[Dataset entries]
'''

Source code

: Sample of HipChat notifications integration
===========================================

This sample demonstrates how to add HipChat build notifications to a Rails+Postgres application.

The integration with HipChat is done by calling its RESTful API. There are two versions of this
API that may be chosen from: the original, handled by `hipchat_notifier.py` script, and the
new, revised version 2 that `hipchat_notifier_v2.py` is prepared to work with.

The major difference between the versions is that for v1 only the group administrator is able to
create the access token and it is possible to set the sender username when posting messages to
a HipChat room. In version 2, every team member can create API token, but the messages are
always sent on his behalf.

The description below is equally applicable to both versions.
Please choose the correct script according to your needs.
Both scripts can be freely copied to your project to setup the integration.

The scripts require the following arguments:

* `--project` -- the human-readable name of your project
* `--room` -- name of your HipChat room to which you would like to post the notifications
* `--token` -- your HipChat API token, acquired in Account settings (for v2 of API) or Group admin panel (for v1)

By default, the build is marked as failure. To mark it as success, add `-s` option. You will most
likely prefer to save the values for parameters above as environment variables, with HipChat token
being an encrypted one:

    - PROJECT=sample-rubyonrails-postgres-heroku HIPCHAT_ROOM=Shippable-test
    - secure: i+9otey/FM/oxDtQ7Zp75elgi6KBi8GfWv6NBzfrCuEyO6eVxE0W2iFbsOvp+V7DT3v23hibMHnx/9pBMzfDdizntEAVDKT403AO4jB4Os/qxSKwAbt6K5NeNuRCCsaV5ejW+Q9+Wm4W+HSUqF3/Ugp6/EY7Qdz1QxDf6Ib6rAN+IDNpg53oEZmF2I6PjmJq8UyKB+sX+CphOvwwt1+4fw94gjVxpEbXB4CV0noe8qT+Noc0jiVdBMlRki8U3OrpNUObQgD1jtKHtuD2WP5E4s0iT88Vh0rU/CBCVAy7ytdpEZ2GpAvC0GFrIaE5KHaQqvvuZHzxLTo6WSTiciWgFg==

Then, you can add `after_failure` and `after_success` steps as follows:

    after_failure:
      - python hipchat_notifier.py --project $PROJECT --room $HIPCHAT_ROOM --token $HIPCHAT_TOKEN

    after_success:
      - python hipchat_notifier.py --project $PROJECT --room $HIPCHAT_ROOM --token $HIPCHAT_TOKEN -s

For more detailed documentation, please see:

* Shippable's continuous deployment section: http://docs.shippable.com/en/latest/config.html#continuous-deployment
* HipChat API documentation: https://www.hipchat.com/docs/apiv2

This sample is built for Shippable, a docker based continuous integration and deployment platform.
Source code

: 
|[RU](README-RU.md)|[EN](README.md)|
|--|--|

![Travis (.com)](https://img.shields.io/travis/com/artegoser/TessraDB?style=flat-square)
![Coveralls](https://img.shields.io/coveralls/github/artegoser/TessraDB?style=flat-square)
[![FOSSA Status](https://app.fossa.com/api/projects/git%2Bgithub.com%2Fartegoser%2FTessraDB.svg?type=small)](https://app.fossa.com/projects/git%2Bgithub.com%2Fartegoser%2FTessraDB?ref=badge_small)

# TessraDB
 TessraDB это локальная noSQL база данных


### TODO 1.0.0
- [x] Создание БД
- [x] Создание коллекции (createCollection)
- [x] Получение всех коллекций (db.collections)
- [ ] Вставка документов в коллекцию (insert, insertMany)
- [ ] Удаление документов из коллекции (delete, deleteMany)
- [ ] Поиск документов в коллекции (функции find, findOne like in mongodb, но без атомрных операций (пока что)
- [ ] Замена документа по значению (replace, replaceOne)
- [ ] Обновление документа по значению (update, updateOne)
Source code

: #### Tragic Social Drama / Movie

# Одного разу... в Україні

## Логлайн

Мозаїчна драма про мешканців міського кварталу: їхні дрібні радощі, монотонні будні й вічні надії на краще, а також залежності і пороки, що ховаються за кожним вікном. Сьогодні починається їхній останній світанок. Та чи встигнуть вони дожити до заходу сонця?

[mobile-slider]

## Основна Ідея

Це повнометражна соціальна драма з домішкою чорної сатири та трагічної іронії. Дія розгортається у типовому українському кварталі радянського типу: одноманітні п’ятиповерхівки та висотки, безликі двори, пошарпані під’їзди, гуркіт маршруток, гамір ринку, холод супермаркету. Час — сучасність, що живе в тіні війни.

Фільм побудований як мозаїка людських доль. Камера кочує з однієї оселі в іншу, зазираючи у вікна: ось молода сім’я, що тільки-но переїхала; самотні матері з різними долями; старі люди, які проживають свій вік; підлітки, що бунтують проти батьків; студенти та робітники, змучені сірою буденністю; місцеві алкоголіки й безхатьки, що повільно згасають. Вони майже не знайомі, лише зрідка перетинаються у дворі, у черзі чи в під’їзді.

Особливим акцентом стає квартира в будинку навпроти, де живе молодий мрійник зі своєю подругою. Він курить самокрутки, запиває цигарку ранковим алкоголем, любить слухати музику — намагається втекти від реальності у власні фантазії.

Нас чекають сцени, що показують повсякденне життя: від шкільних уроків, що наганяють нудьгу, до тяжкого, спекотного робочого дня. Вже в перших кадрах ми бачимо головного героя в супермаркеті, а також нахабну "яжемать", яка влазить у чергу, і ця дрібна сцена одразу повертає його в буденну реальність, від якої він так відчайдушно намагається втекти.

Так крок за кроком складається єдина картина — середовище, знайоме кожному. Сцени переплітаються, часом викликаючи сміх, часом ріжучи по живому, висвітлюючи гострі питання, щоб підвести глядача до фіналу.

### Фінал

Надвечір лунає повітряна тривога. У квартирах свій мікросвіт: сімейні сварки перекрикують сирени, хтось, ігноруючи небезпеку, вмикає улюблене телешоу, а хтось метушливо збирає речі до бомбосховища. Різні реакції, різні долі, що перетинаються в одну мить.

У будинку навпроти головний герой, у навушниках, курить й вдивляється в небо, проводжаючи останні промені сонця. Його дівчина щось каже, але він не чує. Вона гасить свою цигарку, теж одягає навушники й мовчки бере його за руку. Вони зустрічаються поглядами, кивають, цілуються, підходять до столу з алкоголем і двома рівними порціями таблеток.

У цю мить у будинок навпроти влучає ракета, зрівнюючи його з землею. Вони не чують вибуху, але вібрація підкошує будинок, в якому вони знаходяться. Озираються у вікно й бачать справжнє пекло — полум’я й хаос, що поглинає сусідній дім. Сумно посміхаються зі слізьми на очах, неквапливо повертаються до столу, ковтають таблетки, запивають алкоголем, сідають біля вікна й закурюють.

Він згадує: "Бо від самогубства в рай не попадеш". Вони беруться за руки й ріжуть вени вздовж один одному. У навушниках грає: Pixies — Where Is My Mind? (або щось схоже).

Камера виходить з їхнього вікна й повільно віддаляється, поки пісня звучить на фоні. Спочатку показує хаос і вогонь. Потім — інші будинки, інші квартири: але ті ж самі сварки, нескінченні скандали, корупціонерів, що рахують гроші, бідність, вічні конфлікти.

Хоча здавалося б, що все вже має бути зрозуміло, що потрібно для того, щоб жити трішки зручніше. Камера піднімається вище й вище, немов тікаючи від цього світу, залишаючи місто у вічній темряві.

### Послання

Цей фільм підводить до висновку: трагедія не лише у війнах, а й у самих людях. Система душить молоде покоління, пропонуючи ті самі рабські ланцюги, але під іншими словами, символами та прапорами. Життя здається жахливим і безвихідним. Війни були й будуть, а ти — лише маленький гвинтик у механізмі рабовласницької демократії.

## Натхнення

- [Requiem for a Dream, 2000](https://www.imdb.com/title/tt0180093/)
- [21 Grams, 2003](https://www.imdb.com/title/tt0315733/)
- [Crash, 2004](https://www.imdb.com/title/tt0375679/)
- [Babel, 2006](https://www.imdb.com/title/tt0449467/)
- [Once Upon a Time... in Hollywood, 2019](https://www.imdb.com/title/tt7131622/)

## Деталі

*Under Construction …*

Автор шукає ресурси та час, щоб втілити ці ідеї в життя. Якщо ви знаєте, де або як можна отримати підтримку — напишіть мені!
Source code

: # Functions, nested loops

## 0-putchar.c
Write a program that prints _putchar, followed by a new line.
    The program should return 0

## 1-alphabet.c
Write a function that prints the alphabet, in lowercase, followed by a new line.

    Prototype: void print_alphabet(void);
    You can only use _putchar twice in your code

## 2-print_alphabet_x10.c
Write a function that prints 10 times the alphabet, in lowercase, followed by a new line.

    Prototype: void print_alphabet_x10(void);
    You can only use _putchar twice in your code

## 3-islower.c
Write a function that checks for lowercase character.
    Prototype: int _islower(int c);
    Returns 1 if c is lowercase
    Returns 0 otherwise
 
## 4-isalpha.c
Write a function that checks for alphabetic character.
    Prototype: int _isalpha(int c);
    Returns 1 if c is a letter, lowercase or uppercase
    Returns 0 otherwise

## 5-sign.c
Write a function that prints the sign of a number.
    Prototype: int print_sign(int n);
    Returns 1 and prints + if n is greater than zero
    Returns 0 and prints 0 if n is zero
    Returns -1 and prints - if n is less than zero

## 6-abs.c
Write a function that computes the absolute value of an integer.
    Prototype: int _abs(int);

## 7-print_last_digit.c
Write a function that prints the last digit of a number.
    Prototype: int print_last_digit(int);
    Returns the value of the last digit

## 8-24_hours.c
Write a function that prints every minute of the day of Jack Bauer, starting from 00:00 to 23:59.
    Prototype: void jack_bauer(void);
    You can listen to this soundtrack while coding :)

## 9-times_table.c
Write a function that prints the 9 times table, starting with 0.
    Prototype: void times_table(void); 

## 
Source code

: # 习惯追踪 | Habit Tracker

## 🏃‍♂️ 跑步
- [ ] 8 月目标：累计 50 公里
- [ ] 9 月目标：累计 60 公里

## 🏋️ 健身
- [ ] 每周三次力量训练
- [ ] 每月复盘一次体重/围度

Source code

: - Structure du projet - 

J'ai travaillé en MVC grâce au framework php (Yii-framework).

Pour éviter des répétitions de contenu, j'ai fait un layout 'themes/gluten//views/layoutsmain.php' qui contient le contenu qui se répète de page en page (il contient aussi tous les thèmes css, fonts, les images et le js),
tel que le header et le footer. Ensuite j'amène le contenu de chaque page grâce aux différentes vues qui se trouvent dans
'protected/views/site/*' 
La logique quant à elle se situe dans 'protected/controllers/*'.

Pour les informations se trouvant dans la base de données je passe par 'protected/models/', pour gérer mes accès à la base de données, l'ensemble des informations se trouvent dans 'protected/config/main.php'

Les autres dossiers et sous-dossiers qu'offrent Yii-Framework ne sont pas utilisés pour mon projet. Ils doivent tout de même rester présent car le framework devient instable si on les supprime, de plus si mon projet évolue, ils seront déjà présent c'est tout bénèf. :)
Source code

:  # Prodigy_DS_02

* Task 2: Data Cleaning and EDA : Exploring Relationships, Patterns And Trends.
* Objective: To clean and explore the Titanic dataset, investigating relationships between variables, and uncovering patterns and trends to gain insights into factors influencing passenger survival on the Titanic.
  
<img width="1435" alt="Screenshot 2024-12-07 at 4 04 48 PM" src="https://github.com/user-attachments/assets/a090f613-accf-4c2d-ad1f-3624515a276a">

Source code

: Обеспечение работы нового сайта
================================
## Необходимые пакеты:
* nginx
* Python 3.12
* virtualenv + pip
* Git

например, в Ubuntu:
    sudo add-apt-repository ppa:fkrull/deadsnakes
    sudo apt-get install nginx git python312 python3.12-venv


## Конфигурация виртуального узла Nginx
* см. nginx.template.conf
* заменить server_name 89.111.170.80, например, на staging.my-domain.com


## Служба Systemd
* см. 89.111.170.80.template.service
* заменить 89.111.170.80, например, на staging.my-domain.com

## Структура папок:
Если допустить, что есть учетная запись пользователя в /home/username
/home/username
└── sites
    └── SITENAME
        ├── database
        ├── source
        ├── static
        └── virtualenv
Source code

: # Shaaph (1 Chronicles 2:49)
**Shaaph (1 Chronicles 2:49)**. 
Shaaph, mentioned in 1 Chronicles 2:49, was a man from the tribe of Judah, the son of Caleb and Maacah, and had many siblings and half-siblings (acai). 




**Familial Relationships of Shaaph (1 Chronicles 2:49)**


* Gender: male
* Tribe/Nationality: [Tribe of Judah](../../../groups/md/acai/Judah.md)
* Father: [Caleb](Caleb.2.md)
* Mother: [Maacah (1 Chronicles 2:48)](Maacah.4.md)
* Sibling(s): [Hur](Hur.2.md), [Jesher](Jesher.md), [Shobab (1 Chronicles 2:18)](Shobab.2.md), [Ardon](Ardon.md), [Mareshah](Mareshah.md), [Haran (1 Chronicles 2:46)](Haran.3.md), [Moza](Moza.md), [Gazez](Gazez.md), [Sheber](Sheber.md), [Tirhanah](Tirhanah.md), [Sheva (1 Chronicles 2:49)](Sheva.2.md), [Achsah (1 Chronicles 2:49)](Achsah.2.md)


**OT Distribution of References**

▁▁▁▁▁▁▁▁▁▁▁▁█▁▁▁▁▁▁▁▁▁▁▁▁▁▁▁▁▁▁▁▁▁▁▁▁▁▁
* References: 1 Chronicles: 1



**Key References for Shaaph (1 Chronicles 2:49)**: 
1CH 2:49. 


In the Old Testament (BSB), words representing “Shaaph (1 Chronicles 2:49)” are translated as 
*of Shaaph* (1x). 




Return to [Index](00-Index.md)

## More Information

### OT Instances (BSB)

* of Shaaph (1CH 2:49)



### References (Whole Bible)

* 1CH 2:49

'''

What the task asks:
Where a line in the records above includes the string "username", show it.

Exercise solution:
create the access token and it is possible to set the sender username when posting messages to
Если допустить, что есть учетная запись пользователя в /home/username
/home/username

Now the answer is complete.